With one exception, going wet has not increased crime in Texarkana, Texas, either, according to Police Department public information officer Shawn Vaughn.

"Given that alcohol has been readily available across the state line for years, having beer and wine sales in Texas have not had a meaningful impact on us. The numbers of DWI, public intoxication, family violence, etc., have actually remained fairly constant over time. However, the one area that we have seen an increase is beer thefts from stores. Those have remained relatively high since they started selling it on our side," he said.

Texas Department of Transportation records reveal a similar story regarding drunken driving in Bowie County since 2013: The rate of alcohol-related car crashes has remained about level or decreased.

Countywide, such crashes averaged 95 per year from 2007 through 2013. That average dropped to 90.67 per year from 2014 through 2016.

Texarkana, Texas, averaged 37.875 alcohol-related crashes per year from 2007 through 2014; the average dropped to 34.5 per year in 2015 and 2016. There were none in Redwater in 2016, whereas the average for the previous nine years was one per year. Nash's average has stayed virtually the same, 1.86 from 2007 through 2013 and two from 2014 through 2016. DeKalb never saw more than one alcohol-related crash per year from 2007 through 2015, and there was one there in 2016.

The only outlier, New Boston, saw two alcohol-related crashes in 2016, up slightly from the average for the previous nine years, 1.2.

Such statistics do not surprise John Hatch, whose company Texas Petition Strategies was behind most of the wet-election petition drives undertaken since 2003, when he was instrumental in changing Texas law to make them easier. Since 1998, Hatch-whose clients include Walmart, Brookshire's and other major retailers-has pushed more than 300 petitions in almost 200 jurisdictions, forcing elections 84 percent of the time.

"The fallacy on the crime issue is simply that these towns are not dry for consumption; they were just dry for the sale. It wasn't that people in Bowie County weren't drinking. They were just buying it somewhere else," he said, arguing that selling alcohol closer to buyers decreases both consumption and alcohol-related driving fatalities.

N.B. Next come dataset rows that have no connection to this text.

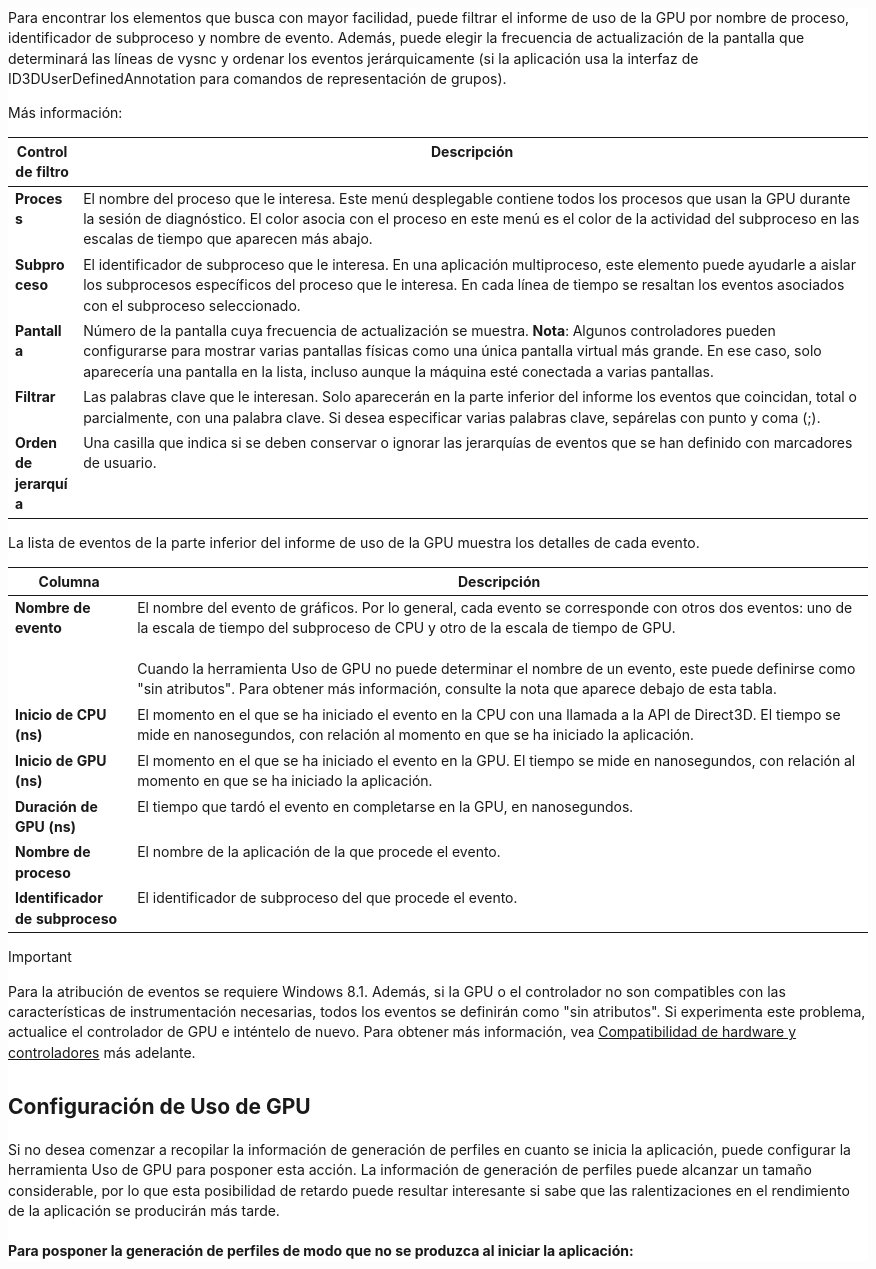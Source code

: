  Para encontrar los elementos que busca con mayor facilidad, puede filtrar el informe de uso de la GPU por nombre de proceso, identificador de subproceso y nombre de evento. Además, puede elegir la frecuencia de actualización de la pantalla que determinará las líneas de vysnc y ordenar los eventos jerárquicamente (si la aplicación usa la interfaz de ID3DUserDefinedAnnotation para comandos de representación de grupos).  
  
 Más información:  
  
|Control de filtro|Descripción|  
|--------------------|-----------------|  
|**Process**|El nombre del proceso que le interesa. Este menú desplegable contiene todos los procesos que usan la GPU durante la sesión de diagnóstico. El color asocia con el proceso en este menú es el color de la actividad del subproceso en las escalas de tiempo que aparecen más abajo.|  
|**Subproceso**|El identificador de subproceso que le interesa. En una aplicación multiproceso, este elemento puede ayudarle a aislar los subprocesos específicos del proceso que le interesa. En cada línea de tiempo se resaltan los eventos asociados con el subproceso seleccionado.|  
|**Pantalla**|Número de la pantalla cuya frecuencia de actualización se muestra. **Nota**: Algunos controladores pueden configurarse para mostrar varias pantallas físicas como una única pantalla virtual más grande. En ese caso, solo aparecería una pantalla en la lista, incluso aunque la máquina esté conectada a varias pantallas.|  
|**Filtrar**|Las palabras clave que le interesan. Solo aparecerán en la parte inferior del informe los eventos que coincidan, total o parcialmente, con una palabra clave. Si desea especificar varias palabras clave, sepárelas con punto y coma (;).|  
|**Orden de jerarquía**|Una casilla que indica si se deben conservar o ignorar las jerarquías de eventos que se han definido con marcadores de usuario.|  
  
 La lista de eventos de la parte inferior del informe de uso de la GPU muestra los detalles de cada evento.  
  
|Columna|Descripción|  
|------------|-----------------|  
|**Nombre de evento**|El nombre del evento de gráficos. Por lo general, cada evento se corresponde con otros dos eventos: uno de la escala de tiempo del subproceso de CPU y otro de la escala de tiempo de GPU.<br /><br /> Cuando la herramienta Uso de GPU no puede determinar el nombre de un evento, este puede definirse como "sin atributos". Para obtener más información, consulte la nota que aparece debajo de esta tabla.|  
|**Inicio de CPU (ns)**|El momento en el que se ha iniciado el evento en la CPU con una llamada a la API de Direct3D. El tiempo se mide en nanosegundos, con relación al momento en que se ha iniciado la aplicación.|  
|**Inicio de GPU (ns)**|El momento en el que se ha iniciado el evento en la GPU. El tiempo se mide en nanosegundos, con relación al momento en que se ha iniciado la aplicación.|  
|**Duración de GPU (ns)**|El tiempo que tardó el evento en completarse en la GPU, en nanosegundos.|  
|**Nombre de proceso**|El nombre de la aplicación de la que procede el evento.|  
|**Identificador de subproceso**|El identificador de subproceso del que procede el evento.|  
  
> [!IMPORTANT]
>  Para la atribución de eventos se requiere Windows 8.1. Además, si la GPU o el controlador no son compatibles con las características de instrumentación necesarias, todos los eventos se definirán como "sin atributos". Si experimenta este problema, actualice el controlador de GPU e inténtelo de nuevo. Para obtener más información, vea [Compatibilidad de hardware y controladores](#hwsupport) más adelante.  
  
## <a name="gpu-usage-settings"></a>Configuración de Uso de GPU  
 Si no desea comenzar a recopilar la información de generación de perfiles en cuanto se inicia la aplicación, puede configurar la herramienta Uso de GPU para posponer esta acción. La información de generación de perfiles puede alcanzar un tamaño considerable, por lo que esta posibilidad de retardo puede resultar interesante si sabe que las ralentizaciones en el rendimiento de la aplicación se producirán más tarde.  
  
#### <a name="to-postpone-profiling-from-the-start-of-the-app"></a>Para posponer la generación de perfiles de modo que no se produzca al iniciar la aplicación:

"When you're forcing somebody to go drive 20 to 30 minutes, guess what they do when the get there? They don't just buy a six-pack. They buy a case, they buy two cases, because they don't know when they're going to get back to the store again. So they buy two or three times what they would normally buy. Oh, and do you think they might pop a top on the way back?" Hatch said.

Still, not all problems caused by alcohol will show up in crime statistics, Miller argued. He cited neighborhood deterioration, the effect on children of pervasive alcohol advertising, and the personal devastation that can result from alcoholism even when the alcoholic does not run afoul of the law.

"What I do as a pastor in pastoral care is to help people recover from a lot of problems that alcohol created, whether it's contribution to domestic violence, whether it's a contribution to people foregoing a responsible life and just having fun drinking and partying.

"And alcohol is an entry door to drugs; most people who do drugs drink. It's kind of a first step that our culture promotes vigorously, yet we kind of sweep under the rug the problems that happen."

Miller said the potential consequences of the city's wet law weigh on his mind.

"I wonder every time I hear or I read about an alcohol-related death or injury, did they buy that alcohol on the Texas side?" he said.